● **WORK ORDER**: Pick out each line with the word "HERR" from the material that follows.

● **EXERCISE INPUTS**:
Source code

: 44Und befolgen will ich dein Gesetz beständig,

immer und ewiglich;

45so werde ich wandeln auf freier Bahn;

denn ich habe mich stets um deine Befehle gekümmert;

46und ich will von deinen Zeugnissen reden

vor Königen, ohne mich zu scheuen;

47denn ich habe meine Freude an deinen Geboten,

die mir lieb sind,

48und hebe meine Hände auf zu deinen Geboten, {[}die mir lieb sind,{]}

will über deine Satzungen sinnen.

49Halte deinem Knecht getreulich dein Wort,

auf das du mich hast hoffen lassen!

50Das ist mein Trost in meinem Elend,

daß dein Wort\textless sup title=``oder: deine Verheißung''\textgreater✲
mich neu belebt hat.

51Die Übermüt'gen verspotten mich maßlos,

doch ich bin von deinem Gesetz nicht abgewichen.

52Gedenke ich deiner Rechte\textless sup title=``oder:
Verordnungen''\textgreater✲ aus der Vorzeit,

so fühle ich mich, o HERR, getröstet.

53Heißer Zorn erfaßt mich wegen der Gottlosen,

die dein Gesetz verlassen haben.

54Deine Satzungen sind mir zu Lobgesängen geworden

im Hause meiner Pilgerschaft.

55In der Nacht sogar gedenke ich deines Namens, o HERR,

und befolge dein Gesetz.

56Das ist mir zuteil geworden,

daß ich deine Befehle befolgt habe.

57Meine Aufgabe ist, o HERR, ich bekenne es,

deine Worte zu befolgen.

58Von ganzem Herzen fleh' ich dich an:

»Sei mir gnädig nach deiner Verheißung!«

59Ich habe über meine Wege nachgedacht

==

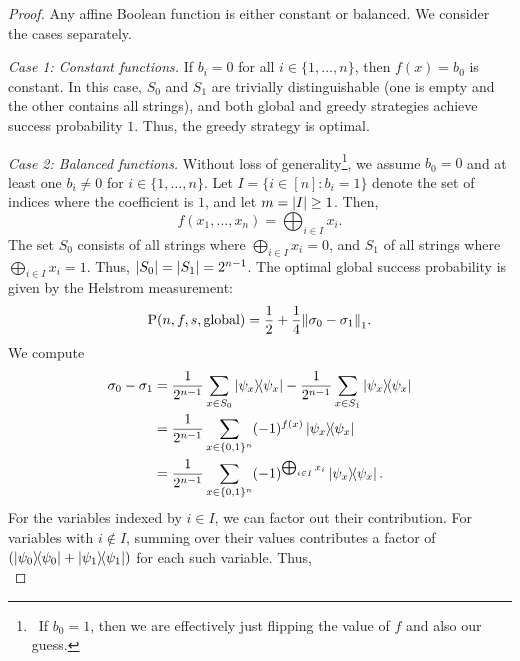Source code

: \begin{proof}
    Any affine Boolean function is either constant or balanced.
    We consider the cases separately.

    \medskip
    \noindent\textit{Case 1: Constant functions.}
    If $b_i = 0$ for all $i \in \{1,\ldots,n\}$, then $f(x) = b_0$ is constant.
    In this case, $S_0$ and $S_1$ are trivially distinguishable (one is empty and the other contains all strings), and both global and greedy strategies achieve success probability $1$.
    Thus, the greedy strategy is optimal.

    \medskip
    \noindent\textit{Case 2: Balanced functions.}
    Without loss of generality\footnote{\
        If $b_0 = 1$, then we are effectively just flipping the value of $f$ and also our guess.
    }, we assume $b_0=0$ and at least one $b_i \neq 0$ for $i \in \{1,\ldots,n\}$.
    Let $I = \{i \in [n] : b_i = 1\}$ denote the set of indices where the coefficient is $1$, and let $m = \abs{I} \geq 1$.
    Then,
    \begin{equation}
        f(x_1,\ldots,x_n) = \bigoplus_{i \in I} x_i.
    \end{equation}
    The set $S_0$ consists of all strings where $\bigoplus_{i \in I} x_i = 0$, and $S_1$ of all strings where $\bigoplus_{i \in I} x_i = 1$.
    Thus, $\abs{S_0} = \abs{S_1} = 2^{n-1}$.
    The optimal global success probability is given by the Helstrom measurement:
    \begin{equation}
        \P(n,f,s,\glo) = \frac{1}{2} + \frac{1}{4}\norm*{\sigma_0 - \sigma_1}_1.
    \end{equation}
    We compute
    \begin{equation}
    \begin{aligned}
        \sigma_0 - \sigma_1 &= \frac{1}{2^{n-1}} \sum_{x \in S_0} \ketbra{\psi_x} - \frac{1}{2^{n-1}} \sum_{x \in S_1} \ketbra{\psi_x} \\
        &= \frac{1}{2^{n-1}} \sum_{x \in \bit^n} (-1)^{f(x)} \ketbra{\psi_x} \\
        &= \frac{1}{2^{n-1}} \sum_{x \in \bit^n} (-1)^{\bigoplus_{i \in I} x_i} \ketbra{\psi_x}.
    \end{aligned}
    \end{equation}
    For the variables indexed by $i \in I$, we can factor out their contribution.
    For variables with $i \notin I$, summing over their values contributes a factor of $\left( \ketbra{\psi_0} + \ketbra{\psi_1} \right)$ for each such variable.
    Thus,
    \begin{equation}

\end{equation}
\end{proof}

---

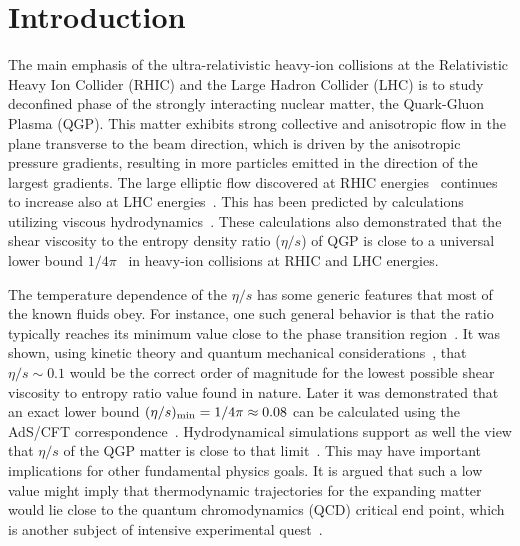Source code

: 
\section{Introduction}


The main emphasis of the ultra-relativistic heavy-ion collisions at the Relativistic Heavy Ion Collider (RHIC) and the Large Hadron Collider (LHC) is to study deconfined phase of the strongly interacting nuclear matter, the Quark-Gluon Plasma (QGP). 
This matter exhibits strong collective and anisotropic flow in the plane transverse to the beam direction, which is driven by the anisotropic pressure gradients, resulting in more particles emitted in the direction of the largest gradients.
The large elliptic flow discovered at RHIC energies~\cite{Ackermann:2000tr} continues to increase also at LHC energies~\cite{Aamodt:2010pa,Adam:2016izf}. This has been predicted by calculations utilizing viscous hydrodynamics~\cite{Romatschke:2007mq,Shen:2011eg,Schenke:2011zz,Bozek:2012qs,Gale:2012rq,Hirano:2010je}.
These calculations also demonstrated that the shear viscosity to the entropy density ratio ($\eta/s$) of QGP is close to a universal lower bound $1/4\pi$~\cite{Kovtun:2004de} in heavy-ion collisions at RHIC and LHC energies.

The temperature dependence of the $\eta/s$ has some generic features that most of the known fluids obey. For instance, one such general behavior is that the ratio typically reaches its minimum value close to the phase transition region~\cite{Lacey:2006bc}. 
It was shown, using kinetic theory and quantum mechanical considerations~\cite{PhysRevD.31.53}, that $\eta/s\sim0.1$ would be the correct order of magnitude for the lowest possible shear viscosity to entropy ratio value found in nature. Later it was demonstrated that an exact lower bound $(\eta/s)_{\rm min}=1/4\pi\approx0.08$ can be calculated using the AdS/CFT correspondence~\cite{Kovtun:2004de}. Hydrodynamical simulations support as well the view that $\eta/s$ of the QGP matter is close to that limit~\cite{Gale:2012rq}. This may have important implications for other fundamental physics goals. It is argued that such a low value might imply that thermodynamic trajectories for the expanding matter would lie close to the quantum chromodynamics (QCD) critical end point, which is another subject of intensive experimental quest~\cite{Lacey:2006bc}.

● **ANSWER TO THIS TASK**:
so fühle ich mich, o HERR, getröstet.
55In der Nacht sogar gedenke ich deines Namens, o HERR,
57Meine Aufgabe ist, o HERR, ich bekenne es,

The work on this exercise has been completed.